Only when I just get over being nauseous, my stomach rolls over in disgust of myself. Really, Joannie, really?! Good god, I take a good thing and throw it away with both hands! I should be institutionalized for the things I do to sabotage myself.

I don't know what to do anymore. I feel like discarded banana peelings left out on a wet, slushy sidewalk. It's Saturday. Nothing to focus on. Nothing to be driven towards. Thinking about the cello makes me sigh internally, so deep a sigh I can't move for the gravity of it. Insane... And I call myself a musician...

"Whirlwind romance," is what Steffie called it. Indeed... I don't know what to think. Maybe I'm not ready. Maybe I am. Maybe I should let him go while he still has a chance, time to run. I'm so selfish... There could be monuments to the level of hypocrisy in me. I try so hard to belong, to be similar, to run on some one's wavelength. I don't have a wavelength anymore. Maybe this is it, right now. Complete angst. Ugh. I have a headache.
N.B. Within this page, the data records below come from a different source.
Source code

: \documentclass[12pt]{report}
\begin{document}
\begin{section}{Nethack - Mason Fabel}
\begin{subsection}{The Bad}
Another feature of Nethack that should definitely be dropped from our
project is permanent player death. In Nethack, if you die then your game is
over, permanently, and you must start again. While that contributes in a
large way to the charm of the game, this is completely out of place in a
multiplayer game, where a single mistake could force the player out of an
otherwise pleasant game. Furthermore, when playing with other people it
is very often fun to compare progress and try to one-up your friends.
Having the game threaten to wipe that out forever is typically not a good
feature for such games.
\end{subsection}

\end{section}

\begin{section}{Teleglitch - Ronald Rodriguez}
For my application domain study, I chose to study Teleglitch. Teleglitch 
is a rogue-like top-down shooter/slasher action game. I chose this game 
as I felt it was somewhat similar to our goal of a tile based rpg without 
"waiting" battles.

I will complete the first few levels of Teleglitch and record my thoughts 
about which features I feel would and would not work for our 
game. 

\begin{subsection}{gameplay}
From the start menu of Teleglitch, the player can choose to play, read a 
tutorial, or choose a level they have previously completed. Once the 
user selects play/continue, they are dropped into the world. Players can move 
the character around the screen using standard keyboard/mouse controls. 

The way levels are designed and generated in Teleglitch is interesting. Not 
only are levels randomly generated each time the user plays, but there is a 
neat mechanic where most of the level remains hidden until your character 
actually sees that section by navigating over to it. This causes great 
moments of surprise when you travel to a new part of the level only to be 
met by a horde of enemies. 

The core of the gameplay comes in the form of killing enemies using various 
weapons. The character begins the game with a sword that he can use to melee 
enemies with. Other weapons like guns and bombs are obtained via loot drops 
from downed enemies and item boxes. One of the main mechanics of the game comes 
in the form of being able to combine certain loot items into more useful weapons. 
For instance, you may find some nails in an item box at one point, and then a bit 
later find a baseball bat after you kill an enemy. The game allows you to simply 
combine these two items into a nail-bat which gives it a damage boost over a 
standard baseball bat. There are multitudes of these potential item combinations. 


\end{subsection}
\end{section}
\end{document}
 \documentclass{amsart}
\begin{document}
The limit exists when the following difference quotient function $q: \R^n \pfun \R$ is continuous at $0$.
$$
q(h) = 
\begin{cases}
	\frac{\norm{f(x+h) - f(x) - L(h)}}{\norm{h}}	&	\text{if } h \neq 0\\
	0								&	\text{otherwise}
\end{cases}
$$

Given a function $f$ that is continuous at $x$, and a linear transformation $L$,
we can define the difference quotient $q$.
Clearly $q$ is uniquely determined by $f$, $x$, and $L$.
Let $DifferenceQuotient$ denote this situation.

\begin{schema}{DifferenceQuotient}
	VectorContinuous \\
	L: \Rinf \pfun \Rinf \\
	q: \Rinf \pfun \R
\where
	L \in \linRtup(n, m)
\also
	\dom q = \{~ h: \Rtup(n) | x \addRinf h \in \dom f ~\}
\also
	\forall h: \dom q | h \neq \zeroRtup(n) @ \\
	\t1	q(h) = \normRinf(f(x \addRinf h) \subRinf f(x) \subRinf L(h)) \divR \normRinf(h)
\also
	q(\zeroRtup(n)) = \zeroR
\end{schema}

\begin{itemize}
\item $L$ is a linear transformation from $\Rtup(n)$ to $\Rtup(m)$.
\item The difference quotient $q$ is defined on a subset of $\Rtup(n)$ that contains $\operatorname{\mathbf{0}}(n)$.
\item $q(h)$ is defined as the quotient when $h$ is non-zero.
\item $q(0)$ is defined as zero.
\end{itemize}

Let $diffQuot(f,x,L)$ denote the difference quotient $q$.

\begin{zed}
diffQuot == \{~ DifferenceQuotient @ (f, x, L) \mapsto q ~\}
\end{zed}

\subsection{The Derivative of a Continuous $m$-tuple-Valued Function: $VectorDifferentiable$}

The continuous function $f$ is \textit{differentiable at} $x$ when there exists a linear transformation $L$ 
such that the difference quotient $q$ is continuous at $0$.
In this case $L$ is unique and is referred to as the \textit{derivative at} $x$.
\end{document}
I think about him more and more now, Kenny. That's never a good thing. I wonder if his selfish action was so selfish after all. It was his life, his choice. He didn't give a damn if he hurt the hundred people in his life. He didn't care about being right, nice, or proper... At least now I have someone to talk to when I'm alone in the car.

Yuck, I'm shivering now. Why do I get so cold when I get like this? I can't believe I'm indulging myself this way. No one needs to know what's going through my head. I should be able to snap out of this, get back on track. Nothing's wrong, I'm set, why am I like this? No wonder why they call women melodramatic.

I think I'll go take a nap. I hate the weekends.